Bitovi Blog - UX and UI design, JavaScript and Front-end development

How useReducer Simplifies Complex Form Logic

Written by Kyle Nazario | September 17, 2025

I recently had the chance to build a moderately complex React form. Instead of scattering the form logic across multiple components, I consolidated it in a single shared store using useReducer.

This approach proved helpful for this particular case: the reducer encapsulated all the form logic without requiring a global state manager like Redux.

Here’s the breakdown.

Background

I created a small demo app (source, live demo) to illustrate the problem. Imagine you’re building a shopping list web app.

The app has five main features:

  1. Users can enter an item name in a text field.
  2. Pressing Enter or tapping Add inserts the item into their shopping list.
  3. A Delete button lets them remove items when purchased.
  4. Each item is editable via a text field.
  5. An Undo button reverses the last change.
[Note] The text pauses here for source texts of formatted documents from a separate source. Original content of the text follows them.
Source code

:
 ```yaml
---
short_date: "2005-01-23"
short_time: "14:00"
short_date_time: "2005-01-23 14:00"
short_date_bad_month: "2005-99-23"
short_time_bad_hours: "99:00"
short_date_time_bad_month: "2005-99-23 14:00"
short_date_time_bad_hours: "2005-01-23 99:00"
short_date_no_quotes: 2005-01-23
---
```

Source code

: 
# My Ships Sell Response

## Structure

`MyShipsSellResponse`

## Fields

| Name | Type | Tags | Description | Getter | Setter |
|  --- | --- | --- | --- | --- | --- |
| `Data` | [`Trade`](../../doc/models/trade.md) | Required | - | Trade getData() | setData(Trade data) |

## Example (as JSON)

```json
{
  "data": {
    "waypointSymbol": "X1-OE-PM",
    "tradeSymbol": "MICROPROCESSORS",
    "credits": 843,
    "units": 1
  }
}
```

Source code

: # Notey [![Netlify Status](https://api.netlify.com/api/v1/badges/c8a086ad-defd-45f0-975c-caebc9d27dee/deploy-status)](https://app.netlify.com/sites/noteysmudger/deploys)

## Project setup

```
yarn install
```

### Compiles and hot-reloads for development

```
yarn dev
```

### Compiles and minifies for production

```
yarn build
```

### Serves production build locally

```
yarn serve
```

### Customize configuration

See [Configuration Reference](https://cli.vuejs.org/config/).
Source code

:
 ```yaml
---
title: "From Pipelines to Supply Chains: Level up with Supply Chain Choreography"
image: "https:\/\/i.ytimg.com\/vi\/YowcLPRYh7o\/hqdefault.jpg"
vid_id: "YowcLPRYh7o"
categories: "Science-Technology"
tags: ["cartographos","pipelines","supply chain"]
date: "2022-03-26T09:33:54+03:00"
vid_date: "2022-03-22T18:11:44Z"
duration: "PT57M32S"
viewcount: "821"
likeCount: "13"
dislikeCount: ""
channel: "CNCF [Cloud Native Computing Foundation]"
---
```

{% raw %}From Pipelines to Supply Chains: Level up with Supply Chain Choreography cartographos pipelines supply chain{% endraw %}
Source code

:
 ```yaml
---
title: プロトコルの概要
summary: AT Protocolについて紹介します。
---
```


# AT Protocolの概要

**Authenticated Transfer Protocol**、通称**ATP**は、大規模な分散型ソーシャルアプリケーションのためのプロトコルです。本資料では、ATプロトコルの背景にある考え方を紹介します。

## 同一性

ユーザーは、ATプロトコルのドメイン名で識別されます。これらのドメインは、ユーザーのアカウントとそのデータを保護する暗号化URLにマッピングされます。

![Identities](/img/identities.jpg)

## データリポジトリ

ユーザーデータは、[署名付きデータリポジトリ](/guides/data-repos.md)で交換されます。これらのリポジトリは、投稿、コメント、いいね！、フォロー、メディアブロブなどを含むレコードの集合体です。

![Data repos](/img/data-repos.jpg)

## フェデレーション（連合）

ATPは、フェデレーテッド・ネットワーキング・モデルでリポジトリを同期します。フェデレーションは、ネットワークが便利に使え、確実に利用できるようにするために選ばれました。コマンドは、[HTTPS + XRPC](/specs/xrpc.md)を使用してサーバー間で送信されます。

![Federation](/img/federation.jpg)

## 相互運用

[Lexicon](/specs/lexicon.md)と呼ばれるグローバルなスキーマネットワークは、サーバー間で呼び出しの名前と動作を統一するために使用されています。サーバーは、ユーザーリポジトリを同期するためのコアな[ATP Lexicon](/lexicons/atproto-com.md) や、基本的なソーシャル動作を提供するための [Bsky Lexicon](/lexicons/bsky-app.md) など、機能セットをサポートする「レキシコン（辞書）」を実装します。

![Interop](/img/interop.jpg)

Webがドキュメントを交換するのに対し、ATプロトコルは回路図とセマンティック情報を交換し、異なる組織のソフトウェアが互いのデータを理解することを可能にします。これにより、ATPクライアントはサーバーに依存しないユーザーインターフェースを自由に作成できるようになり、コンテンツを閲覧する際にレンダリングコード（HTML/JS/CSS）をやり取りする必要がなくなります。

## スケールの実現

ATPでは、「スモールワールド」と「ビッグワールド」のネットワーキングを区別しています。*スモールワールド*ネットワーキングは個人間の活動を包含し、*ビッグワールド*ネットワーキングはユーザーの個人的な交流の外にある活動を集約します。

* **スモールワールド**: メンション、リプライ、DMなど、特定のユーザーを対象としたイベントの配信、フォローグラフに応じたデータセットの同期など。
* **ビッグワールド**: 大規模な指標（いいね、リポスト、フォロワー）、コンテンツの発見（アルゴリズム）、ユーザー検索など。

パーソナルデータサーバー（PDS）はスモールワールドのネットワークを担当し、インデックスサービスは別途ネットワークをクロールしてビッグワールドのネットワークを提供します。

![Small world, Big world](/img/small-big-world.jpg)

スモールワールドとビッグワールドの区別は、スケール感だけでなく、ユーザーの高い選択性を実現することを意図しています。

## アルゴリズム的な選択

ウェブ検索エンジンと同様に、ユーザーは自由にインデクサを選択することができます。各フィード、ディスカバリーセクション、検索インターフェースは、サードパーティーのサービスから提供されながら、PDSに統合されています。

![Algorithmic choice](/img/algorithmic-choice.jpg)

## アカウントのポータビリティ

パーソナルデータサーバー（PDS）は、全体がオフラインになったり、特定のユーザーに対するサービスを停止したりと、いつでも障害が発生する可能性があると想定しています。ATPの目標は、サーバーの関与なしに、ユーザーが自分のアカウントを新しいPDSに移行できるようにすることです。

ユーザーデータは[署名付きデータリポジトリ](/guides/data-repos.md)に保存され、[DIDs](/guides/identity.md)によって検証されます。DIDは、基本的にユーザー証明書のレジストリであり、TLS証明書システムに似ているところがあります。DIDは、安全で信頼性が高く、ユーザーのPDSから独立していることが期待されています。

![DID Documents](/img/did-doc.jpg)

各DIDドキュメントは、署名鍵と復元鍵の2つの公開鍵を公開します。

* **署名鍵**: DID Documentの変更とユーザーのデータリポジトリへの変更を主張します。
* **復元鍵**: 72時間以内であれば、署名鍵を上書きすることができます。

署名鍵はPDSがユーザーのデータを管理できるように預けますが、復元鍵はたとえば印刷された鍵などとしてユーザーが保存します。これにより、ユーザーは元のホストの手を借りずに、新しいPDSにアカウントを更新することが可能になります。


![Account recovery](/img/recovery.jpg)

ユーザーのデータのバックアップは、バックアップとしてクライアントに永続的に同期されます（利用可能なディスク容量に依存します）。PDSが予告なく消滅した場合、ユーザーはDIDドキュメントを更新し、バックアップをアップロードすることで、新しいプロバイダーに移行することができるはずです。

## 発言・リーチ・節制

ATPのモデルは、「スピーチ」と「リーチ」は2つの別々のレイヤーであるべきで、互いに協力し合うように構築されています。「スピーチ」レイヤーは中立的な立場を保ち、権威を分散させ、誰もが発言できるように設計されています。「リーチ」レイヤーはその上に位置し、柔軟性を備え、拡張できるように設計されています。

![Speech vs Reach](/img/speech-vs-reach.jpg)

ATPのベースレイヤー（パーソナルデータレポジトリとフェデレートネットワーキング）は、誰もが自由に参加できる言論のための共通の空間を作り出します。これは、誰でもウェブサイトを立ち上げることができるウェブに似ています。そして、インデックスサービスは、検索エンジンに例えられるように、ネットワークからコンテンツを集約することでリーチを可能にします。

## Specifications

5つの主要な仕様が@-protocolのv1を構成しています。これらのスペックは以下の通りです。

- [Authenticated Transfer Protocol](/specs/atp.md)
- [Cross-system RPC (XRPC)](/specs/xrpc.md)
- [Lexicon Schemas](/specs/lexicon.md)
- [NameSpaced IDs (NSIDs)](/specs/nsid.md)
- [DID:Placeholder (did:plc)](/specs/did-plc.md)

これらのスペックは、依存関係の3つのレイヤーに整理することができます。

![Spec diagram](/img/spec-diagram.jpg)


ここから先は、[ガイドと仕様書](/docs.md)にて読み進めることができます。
The <App /> component holds the store and passes callbacks to low-logic display components.

function App() {
  const [state, dispatch] = useReducer(globalStateReducer, initialGlobalState);
  const addItem = useCallback(
    (newItem: Item) => dispatch({ type: 'addItem', newItem }),
    [dispatch]
  );
  const deleteItem = useCallback(
    (id: string) => dispatch({ type: 'deleteItem', id }),
    [dispatch]
  );
  const updateName = useCallback(
    (id: string, newName: string) =>
      dispatch({ type: 'updateName', id, newName }),
    [dispatch]
  );
  const undo = useCallback(() => dispatch({ type: 'undo' }), []);

  return (
    <>
      <header>
        <h1>Shopping List</h1>
      </header>
      <main>
        <ItemInput onSubmit={addItem} />
        <UndoButton onClick={undo} />
        <hr style={{ margin: '2rem 0' }} />
        <ItemList
          items={state.items}
          onDelete={deleteItem}
          onChangeName={updateName}
        />
      </main>
    </>
  );
}

Why useReducer?

At first glance, this looks simple enough for useState. But the undo button complicates things. To implement undo, we must track both the current list and the actions that modified it.

We could try syncing multiple states manually, but this is exactly where a Redux-style pattern shines: consolidating higher-order state management.

Here’s the reducer setup:

type GlobalState = {
  items: Item[];
  events: Array<{
    action: Action;
    previousValue?: unknown;
  }>;
};

export const initialGlobalState: GlobalState = {
  items: [],
  events: []
};

export type Action =
  | { type: 'addItem'; newItem: Item }
  | { type: 'deleteItem'; id: string }
  | { type: 'updateName'; id: string; newName: string }
  | { type: 'undo' };

The reducer updates items and logs actions to an events stack. Undoing simply replays the last event in reverse.

function undoActionReducer(state: GlobalState): GlobalState {
  const newState = structuredClone(state);
  const lastEvent = newState.events.pop()!;
  const { action } = lastEvent;

  switch (action.type) {
    case 'addItem':
      return {
        ...newState,
        items: newState.items.filter(item => item.id !== action.newItem.id)
      };
    case 'deleteItem': {
      const deletedItem = lastEvent.previousValue as Item;
      return { ...newState, items: [...newState.items, deletedItem] };
    }
    case 'updateName': {
      const previousName = lastEvent.previousValue as string;
      return {
        ...newState,
        items: newState.items.map(item =>
          item.id === action.id ? { ...item, name: previousName } : item
        )
      };
    }
    default:
      return newState;
  }
}

This pattern scales neatly. Need to enforce duplicate checks or filter forbidden names? The reducer becomes a central, testable hub for all business rules.

Key Takeaways

  • useReducer allows encapsulating complex form logic in a single location.
  • Undo functionality benefits from a reducer-driven event stack.
  • The UI stays clean while the state logic grows more robust.